GazeMoE: Perception of Gaze Target with Mixture-of-Experts

Imagine you are a robot trying to understand what a human is looking at. You can see their eyes, their head, and their hands, but figuring out exactly what they are staring at is like trying to solve a puzzle where some pieces are missing, some are blurry, and sometimes the person is looking at something completely outside the picture frame.

This paper introduces GazeMoE, a new "super-smart" system designed to solve this puzzle better than any previous robot brain. Here is how it works, explained simply:

1. The Problem: The "One-Size-Fits-All" Brain Fails

Imagine a robot with a single, rigid brain. If a person is looking at a cat, the robot uses its "cat-detecting" neurons. If the person is looking at a car, it uses its "car-detecting" neurons.
But in the real world, things get messy:

Sometimes the person's eyes are hidden (occluded).
Sometimes the camera is a fisheye lens, making everything look warped.
Sometimes the person is a child, whose gaze is harder to predict than an adult's.
Sometimes they are looking outside the camera's view entirely.

Old systems tried to use one giant brain to handle all these situations. It was like trying to use a single Swiss Army knife to fix a watch, cut a steak, and hammer a nail. It worked okay, but it wasn't perfect.

2. The Solution: The "Specialist Team" (Mixture-of-Experts)

The authors realized that instead of one giant brain, the robot needs a team of specialists. This is the core idea of Mixture-of-Experts (MoE).
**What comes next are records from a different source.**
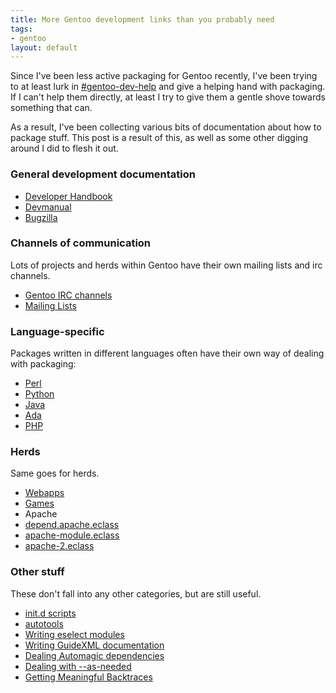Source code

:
 ```yaml
--- 
title: More Gentoo development links than you probably need
tags: 
- gentoo
layout: default
---
```

Since I've been less active packaging for Gentoo recently, I've been trying to at least lurk in [#gentoo-dev-help](irc://irc.freenode.net/gentoo-dev-help) and give a helping hand with packaging. If I can't help them directly, at least I try to give them a gentle shove towards something that can.

As a result, I've been collecting various bits of documentation about how to package stuff. This post is a result of this, as well as some other digging around I did to flesh it out.

### General development documentation

 * [Developer Handbook](http://www.gentoo.org/proj/en/devrel/handbook/handbook.xml)
 * [Devmanual](http://devmanual.gentoo.org/)
 * [Bugzilla](https://bugs.gentoo.org)

### Channels of communication

Lots of projects and herds within Gentoo have their own mailing lists and irc channels.

 * [Gentoo IRC channels](http://www.gentoo.org/main/en/irc.xml)
 * [Mailing Lists](http://www.gentoo.org/main/en/lists.xml)

### Language-specific

Packages written in different languages often have their own way of dealing with packaging:

 * [Perl](http://www.gentoo.org/proj/en/perl/perl-herd.xml)
 * [Python](http://www.gentoo.org/proj/en/Python/developersguide.xml)
 * [Java](http://www.gentoo.org/proj/en/java/java-devel.xml)
 * [Ada](http://www.gentoo.org/proj/en/prog_lang/ada/dev_reference.xml)
 * [PHP](http://overlays.gentoo.org/proj/php/wiki/GuidingPrinciples)

### Herds

Same goes for herds.

 * [Webapps](http://www.gentoo.org/proj/en/webapps/webapp-eclass.xml)
 * [Games](http://www.gentoo.org/proj/en/desktop/games/games-ebuild-howto.xml)
 * Apache
  * [depend.apache.eclass](http://www.gentoo.org/proj/en/apache/doc/depend.apache.eclass.xml)
  * [apache-module.eclass](http://www.gentoo.org/proj/en/apache/doc/apache-module.eclass.xml)
  * [apache-2.eclass](http://www.gentoo.org/proj/en/apache/doc/apache-2.eclass.xml)
  

### Other stuff

These don't fall into any other categories, but are still useful.

 * [init.d scripts](http://www.gentoo.org/doc/en/handbook/handbook-x86.xml?part=2&chap=4#doc_chap4)
 * [autotools](http://www.gentoo.org/proj/en/qa/autofailure.xml)
 * [Writing eselect modules](http://www.gentoo.org/proj/en/eselect/dev-guide.xml)
 * [Writing GuideXML documentation](http://www.gentoo.org/doc/en/xml-guide.xml)
 * [Dealing Automagic dependencies](http://www.gentoo.org/proj/en/qa/automagic.xml)
 * [Dealing with --as-needed](http://www.gentoo.org/proj/en/qa/asneeded.xml)
 * [Getting Meaningful Backtraces](http://www.gentoo.org/proj/en/qa/backtraces.xml)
Think of GazeMoE as a high-end restaurant kitchen:

The Frozen Chef (DINOv2): First, the system uses a pre-trained, frozen "base chef" (a massive AI model called DINOv2) that has already seen millions of images. This chef is great at seeing general things like "that's a face" or "that's a tree," but it doesn't know how to cook the specific "gaze dish" yet.
The Specialist Chefs (The Experts): GazeMoE adds a special team of four "routed experts" to the kitchen.
- Expert 1: Specializes in Eyes.
- Expert 2: Specializes in Head Position.
- Expert 3: Specializes in Hand Gestures.
- Expert 4: Specializes in Context (what's happening in the background).
The Head Chef (The Gating Mechanism): This is the smart manager. When a new image comes in, the Head Chef looks at the scene and asks: "Do we have eyes visible? Is the head tilted? Is the background chaotic?"
- If the eyes are hidden, the Head Chef tells the "Eye Expert" to take a break and asks the "Head Expert" and "Context Expert" to work harder.
- If the scene is a child playing, it might call on a different mix of experts.

By only waking up the top 2 specialists needed for that specific moment, the system stays fast and efficient, but incredibly accurate. It adapts to the situation, just like a human would.

3. The Training: Learning from Mistakes

To make this team work perfectly, the authors had to teach them two tricky lessons:

The "Out-of-Frame" Problem: In many datasets, most people are looking at things inside the photo. Very few are looking outside it. This is like a teacher who only asks questions about apples, but then suddenly asks about oranges. The robot gets confused.
- The Fix: They used a special "Focal Loss" penalty. Imagine a teacher who gives extra credit for getting the rare "orange" questions right, forcing the robot to pay extra attention to the difficult, rare cases.
The "Augmentation" Gym: To make the robot tough, they didn't just show it perfect photos. They threw it into a "gym" where they:
- Cropped the images randomly.
- Flipped them upside down.
- Changed the colors and contrast.
- Made them look like old, grainy photos.
  This is like training a marathon runner on muddy, rainy, and hilly tracks so they can run perfectly on a sunny day.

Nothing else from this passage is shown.